Once again, we can trace it down to a basic assertion that can be affirmed or denied.
But what of (1)? What is the basic assertion? That it is meaningless. And so it seems to be - it asserts nothing.
However, the kicker is that if it is indeed meaningless, then the sentence is accurate. So it can't be meaningless; it must be true. But if it's true, what it affirms is that it lacks meaning! Square One, it seems. Or a round square, even more frightening (I'd like round square coasters, to set next to the wormhole in my kitchen).
This may be a good place to raise my thoughts on considering, conceiving, and demonstrating statements.
As far as I can currently reckon it, there are six options for a statement.
First, it is either considerable or inconsiderable. Meaning, it can be discussed, or it cannot. There is no moral imperative here, nothing of "polite conversation." What I mean is that a statement can either enter the imagination, or it cannot. If it is considerable, it may be contradictory. For instance, we can discuss "This cat is both brown and in no way brown." We can consider it. However, anything inconsiderable will forever be out of our grasp. The concept of "inconsiderable statements" is considerable, but nothing in that genus is within our imaginations, or ever will be. Its corner of Idea Space is forever closed to us, and we cannot even find the gate that's so firmly shut!
The next level involves a statement being conceivable or inconceivable. We cannot conceive of a cat that is both brown and in no way, shape, form, time, manner, etc., brown. So it is considerable, but inconceivable.

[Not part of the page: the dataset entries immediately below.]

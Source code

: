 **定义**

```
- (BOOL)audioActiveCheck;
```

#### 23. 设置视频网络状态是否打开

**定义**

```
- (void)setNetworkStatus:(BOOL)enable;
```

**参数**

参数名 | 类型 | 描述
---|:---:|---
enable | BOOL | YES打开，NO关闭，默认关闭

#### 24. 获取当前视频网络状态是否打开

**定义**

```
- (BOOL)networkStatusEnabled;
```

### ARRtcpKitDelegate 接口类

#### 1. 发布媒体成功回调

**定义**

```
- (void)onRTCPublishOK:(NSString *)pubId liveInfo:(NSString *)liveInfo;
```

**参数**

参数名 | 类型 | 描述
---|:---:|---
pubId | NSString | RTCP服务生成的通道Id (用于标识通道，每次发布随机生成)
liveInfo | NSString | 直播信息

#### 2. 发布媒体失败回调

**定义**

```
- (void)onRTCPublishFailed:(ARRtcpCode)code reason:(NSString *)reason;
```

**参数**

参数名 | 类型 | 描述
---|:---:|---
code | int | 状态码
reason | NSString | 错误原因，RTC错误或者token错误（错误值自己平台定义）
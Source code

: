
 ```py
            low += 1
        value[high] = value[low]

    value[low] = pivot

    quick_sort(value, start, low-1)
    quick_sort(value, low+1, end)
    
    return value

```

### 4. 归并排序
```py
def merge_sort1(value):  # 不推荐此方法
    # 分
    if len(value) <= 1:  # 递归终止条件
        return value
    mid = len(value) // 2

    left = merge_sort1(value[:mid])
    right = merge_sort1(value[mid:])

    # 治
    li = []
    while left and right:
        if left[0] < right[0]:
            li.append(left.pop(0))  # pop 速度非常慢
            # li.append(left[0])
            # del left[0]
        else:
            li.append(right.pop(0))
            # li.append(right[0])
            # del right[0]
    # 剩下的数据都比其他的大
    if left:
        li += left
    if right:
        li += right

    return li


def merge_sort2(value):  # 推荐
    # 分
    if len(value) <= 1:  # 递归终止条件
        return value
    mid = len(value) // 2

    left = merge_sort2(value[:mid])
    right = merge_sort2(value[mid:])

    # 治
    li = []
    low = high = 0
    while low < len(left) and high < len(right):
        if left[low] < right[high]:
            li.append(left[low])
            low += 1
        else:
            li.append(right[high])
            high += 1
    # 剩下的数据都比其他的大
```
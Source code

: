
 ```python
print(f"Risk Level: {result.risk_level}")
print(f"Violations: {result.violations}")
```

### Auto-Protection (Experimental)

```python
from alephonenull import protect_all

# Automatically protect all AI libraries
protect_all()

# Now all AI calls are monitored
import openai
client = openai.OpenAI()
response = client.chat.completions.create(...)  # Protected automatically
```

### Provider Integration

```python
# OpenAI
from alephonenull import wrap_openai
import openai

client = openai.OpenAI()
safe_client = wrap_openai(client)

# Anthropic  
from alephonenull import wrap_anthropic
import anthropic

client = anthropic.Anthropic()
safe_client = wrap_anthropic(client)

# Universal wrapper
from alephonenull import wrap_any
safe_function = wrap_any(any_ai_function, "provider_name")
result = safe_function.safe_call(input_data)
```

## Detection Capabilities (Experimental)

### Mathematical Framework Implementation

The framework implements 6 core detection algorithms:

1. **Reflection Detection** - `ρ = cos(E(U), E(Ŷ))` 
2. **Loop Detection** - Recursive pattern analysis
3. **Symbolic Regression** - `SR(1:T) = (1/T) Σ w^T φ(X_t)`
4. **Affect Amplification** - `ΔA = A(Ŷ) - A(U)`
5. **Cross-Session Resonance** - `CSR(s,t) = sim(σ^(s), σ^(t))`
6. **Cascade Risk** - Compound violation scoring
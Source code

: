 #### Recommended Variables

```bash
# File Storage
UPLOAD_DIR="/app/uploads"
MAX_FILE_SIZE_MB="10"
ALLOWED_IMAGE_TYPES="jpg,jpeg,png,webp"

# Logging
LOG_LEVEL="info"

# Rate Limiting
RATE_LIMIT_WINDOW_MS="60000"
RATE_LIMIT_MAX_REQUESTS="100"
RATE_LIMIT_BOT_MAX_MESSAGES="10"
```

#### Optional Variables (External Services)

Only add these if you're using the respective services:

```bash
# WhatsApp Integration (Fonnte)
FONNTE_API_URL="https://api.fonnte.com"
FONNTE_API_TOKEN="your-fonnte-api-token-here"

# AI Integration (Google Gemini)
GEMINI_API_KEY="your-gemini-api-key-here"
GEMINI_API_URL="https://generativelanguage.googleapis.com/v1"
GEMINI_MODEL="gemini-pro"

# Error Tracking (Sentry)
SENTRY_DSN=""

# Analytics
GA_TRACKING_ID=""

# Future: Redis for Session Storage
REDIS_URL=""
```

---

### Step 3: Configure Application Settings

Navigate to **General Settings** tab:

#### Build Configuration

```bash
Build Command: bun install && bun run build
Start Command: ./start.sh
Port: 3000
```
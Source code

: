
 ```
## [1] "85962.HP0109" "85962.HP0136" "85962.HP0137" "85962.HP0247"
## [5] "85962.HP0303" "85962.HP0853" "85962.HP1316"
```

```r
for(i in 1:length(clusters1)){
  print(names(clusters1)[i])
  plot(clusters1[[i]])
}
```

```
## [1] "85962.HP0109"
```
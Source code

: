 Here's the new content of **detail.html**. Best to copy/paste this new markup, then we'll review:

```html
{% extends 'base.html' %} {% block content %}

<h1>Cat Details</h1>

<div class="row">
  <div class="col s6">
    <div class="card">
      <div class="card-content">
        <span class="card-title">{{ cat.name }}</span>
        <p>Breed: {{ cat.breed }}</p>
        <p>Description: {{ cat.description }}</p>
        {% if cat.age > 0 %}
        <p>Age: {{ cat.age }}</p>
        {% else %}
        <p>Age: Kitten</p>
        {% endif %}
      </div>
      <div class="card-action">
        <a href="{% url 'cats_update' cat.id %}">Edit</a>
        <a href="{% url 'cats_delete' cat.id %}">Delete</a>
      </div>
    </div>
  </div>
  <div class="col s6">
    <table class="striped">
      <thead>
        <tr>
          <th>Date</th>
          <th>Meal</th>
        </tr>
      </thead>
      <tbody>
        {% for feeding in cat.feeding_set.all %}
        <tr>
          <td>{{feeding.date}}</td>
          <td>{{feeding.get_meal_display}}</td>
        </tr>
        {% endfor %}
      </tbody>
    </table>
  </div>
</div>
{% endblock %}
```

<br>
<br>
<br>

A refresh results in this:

However, if I had said "There exists a neon pink crow with a lightbulb glued to its head living in Boston," (poor thing!) we can consider and conceive such a thing. We can form a picture.
The last stage is whether a statement is demonstrable or indemonstrable. If demonstrable, we can confirm it with our sense data, not merely picture it. There may be no such crow in Boston, or there may be. We may be able to create it ourselves (I hope not!).
A very poor solution is that any of these paradoxes belong to both S and ~C.
I'll have to dwell on this a bit more. There's much I'm missing, I'm sure.